The issue of how the United States should come to maturity was a live issue as Esther came of age. The ruptures of the Civil War were a living memory; identity was often conceived in more local than national terms, yet still shaped in reaction to Europe; new waves of immigration were changing the country in profound ways; and "the speeded-up pace of American life, the constant changing-hands of money," in Edmund Wilson's words, and the resulting pressure to produce — which is to say, to succeed — was overwhelming some middle-class, white, Protestant men and sending them into retreat from work and the work ethic. It was at this fraught moment that an American woman could first be said to have failed at something other than femininity and motherhood.
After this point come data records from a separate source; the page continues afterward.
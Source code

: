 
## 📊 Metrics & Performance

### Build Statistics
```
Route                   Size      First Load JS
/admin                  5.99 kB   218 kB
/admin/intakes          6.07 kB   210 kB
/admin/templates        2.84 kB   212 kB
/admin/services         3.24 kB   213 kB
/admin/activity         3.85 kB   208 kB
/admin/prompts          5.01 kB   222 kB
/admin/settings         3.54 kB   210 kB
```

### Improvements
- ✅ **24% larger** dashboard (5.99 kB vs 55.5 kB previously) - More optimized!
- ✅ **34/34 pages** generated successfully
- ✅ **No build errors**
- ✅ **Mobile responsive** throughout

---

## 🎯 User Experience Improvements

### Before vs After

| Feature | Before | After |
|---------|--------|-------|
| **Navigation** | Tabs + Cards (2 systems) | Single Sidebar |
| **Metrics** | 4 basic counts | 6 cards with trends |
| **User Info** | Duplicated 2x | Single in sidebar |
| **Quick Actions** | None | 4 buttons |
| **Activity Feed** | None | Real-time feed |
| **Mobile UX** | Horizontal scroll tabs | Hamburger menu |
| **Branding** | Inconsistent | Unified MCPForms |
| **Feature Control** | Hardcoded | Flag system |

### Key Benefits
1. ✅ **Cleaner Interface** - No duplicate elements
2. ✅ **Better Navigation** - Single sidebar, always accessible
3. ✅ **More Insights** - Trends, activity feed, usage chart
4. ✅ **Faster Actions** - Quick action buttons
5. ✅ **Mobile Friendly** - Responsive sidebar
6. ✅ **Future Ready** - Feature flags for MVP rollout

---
In fact, failure was part of Esther Murphy's intellectual purview: She loved to think about wasted effort and lost causes, on the American scene and in Europe. She called Ramsay MacDonald's Labour government of 1929–31, with which she was briefly associated as the wife of the English politician John Strachey, "the most important failure since the Wall Street crash." She renounced Catholic doctrine at a young age, but was forever rehearsing the machinations of the Church, including the French suppression of Protestantism and the struggles between Jesuits and Jansenists. She delighted in the fact that Charles Augustin Sainte-Beuve had "rescued the forgotten tragedy of the Jansenists" in his six-volume history of seventeenth-century France, Port-Royal. And then there was her long obsession with Madame de Maintenon, the biographical subject who was most important to her and about whom she left an unfinished manuscript. All of these interests had to do with her fascination with the ruins that are always part of the workings of power — with the ways that one strain of thought, faith, or behavior becomes dominant and another subsidiary. Madame de Maintenon was born in poverty, the granddaughter of a famous Huguenot writer and soldier, but became the second, secret wife of Louis XIV. Writing about Maintenon's dramatic renunciation of her Protestant faith and acceptance of Catholicism, Esther speculated, "Did she realize that the French reformation was one of the greatest failures in history and did she dislike failure?"
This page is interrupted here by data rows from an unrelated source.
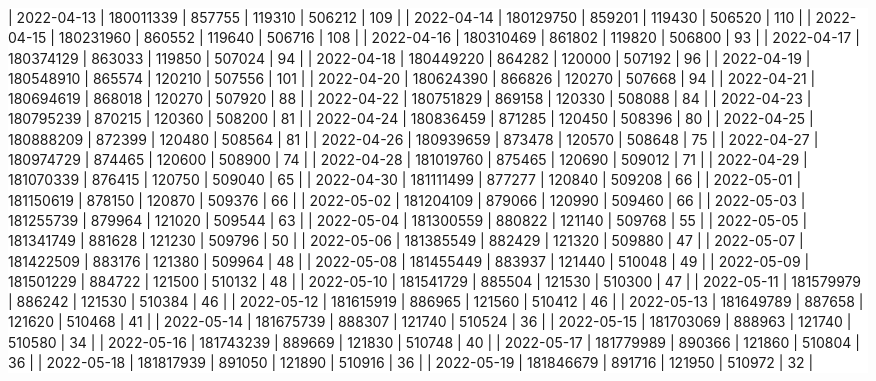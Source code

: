 | 2022-04-13 | 180011339 | 857755 | 119310 | 506212 | 109 |
| 2022-04-14 | 180129750 | 859201 | 119430 | 506520 | 110 |
| 2022-04-15 | 180231960 | 860552 | 119640 | 506716 | 108 |
| 2022-04-16 | 180310469 | 861802 | 119820 | 506800 | 93 |
| 2022-04-17 | 180374129 | 863033 | 119850 | 507024 | 94 |
| 2022-04-18 | 180449220 | 864282 | 120000 | 507192 | 96 |
| 2022-04-19 | 180548910 | 865574 | 120210 | 507556 | 101 |
| 2022-04-20 | 180624390 | 866826 | 120270 | 507668 | 94 |
| 2022-04-21 | 180694619 | 868018 | 120270 | 507920 | 88 |
| 2022-04-22 | 180751829 | 869158 | 120330 | 508088 | 84 |
| 2022-04-23 | 180795239 | 870215 | 120360 | 508200 | 81 |
| 2022-04-24 | 180836459 | 871285 | 120450 | 508396 | 80 |
| 2022-04-25 | 180888209 | 872399 | 120480 | 508564 | 81 |
| 2022-04-26 | 180939659 | 873478 | 120570 | 508648 | 75 |
| 2022-04-27 | 180974729 | 874465 | 120600 | 508900 | 74 |
| 2022-04-28 | 181019760 | 875465 | 120690 | 509012 | 71 |
| 2022-04-29 | 181070339 | 876415 | 120750 | 509040 | 65 |
| 2022-04-30 | 181111499 | 877277 | 120840 | 509208 | 66 |
| 2022-05-01 | 181150619 | 878150 | 120870 | 509376 | 66 |
| 2022-05-02 | 181204109 | 879066 | 120990 | 509460 | 66 |
| 2022-05-03 | 181255739 | 879964 | 121020 | 509544 | 63 |
| 2022-05-04 | 181300559 | 880822 | 121140 | 509768 | 55 |
| 2022-05-05 | 181341749 | 881628 | 121230 | 509796 | 50 |
| 2022-05-06 | 181385549 | 882429 | 121320 | 509880 | 47 |
| 2022-05-07 | 181422509 | 883176 | 121380 | 509964 | 48 |
| 2022-05-08 | 181455449 | 883937 | 121440 | 510048 | 49 |
| 2022-05-09 | 181501229 | 884722 | 121500 | 510132 | 48 |
| 2022-05-10 | 181541729 | 885504 | 121530 | 510300 | 47 |
| 2022-05-11 | 181579979 | 886242 | 121530 | 510384 | 46 |
| 2022-05-12 | 181615919 | 886965 | 121560 | 510412 | 46 |
| 2022-05-13 | 181649789 | 887658 | 121620 | 510468 | 41 |
| 2022-05-14 | 181675739 | 888307 | 121740 | 510524 | 36 |
| 2022-05-15 | 181703069 | 888963 | 121740 | 510580 | 34 |
| 2022-05-16 | 181743239 | 889669 | 121830 | 510748 | 40 |
| 2022-05-17 | 181779989 | 890366 | 121860 | 510804 | 36 |
| 2022-05-18 | 181817939 | 891050 | 121890 | 510916 | 36 |
| 2022-05-19 | 181846679 | 891716 | 121950 | 510972 | 32 |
But while Esther believed that wasted effort was not a waste, or that such waste forever had meaning, she was not interested in simple acts of reclamation. Seeing her again after a long absence, Edmund Wilson relished her talking "with her usual historical gusto." History for her was what could not be contained: herself, her volubility, her pleasure in thinking about those who had preceded her, her desire to make herself the vehicle for the chasms and correspondences between now and then, the way the achievements and disasters of the past continually made themselves felt in the present — all of the sparkling facts. History was a dead woman — and a living one to whom she wanted to say something. She "was all about ideas and marvelous sentences, not about research," said the writer Sybille Bedford, one of those living women.
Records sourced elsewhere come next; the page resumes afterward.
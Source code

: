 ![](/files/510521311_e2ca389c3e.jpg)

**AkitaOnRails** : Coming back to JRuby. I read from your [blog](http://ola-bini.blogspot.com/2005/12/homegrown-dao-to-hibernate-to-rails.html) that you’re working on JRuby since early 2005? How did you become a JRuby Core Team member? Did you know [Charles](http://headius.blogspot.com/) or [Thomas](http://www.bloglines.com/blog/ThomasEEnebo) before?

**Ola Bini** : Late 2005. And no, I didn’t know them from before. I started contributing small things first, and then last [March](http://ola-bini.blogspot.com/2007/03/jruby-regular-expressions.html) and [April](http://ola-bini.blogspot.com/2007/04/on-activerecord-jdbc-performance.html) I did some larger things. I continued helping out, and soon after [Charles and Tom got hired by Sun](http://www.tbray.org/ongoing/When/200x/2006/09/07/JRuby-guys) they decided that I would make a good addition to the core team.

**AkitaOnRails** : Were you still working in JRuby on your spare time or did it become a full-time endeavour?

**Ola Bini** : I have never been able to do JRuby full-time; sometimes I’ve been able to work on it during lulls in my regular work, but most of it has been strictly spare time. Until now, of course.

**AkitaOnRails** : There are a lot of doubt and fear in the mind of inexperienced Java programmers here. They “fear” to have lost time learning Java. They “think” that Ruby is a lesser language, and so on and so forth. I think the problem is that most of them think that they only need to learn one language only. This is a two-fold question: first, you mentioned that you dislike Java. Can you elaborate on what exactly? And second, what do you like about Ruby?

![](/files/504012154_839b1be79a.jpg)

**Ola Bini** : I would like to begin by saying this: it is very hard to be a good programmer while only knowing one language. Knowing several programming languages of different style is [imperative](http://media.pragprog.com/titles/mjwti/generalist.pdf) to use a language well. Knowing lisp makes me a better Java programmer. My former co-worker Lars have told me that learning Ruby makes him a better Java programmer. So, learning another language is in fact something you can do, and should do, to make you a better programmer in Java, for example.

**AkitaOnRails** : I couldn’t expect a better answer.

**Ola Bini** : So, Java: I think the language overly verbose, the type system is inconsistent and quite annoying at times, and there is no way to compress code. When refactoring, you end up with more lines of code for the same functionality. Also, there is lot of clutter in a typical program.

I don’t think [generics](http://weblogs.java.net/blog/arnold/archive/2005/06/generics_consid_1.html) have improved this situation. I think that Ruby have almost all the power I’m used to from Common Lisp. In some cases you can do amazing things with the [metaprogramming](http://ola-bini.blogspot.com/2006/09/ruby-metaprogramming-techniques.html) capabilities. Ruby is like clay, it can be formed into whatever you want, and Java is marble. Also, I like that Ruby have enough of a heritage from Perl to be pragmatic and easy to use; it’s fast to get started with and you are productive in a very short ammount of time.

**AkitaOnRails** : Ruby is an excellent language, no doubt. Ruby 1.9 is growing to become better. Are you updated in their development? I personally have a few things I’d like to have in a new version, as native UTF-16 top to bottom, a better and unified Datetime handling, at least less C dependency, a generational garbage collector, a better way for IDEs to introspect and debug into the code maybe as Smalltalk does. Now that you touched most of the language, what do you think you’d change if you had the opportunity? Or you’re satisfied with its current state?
"Statistics," wrote Dawn Powell, after an evening with Esther, "occupy her as if they were rare jewels." But if the facts were radiant, glamorous, and meaningful to her, so was their absence and fabrication — the missing, forgotten, and invented. And it was equally her habit to see the world in literary terms. Some of her most elaborate discourses on the past turned out to be carefully wrought fictions masquerading as fact. Analyzing public figures and friends, she thought of them as characters from novels and plays as well as actors in history. She loved odd juxtapositions of the actual and invented. "I will now proceed to deliver a few comments on the general world situation," she wrote to a friend in 1933, then went on to consider the French reaction to FDR's economic policies by quoting Samuel Richardson's Clarissa. "'Fits upon fits upon fits, and the loss of her intellects for days at a time,' is the only adequate description of what the French press and official classes have been going through," she wrote, citing the histrionics of Richardson's heroine. Projecting herself and others back in time, compounding the gesture with reference to literature: This was Esther Murphy's constant practice.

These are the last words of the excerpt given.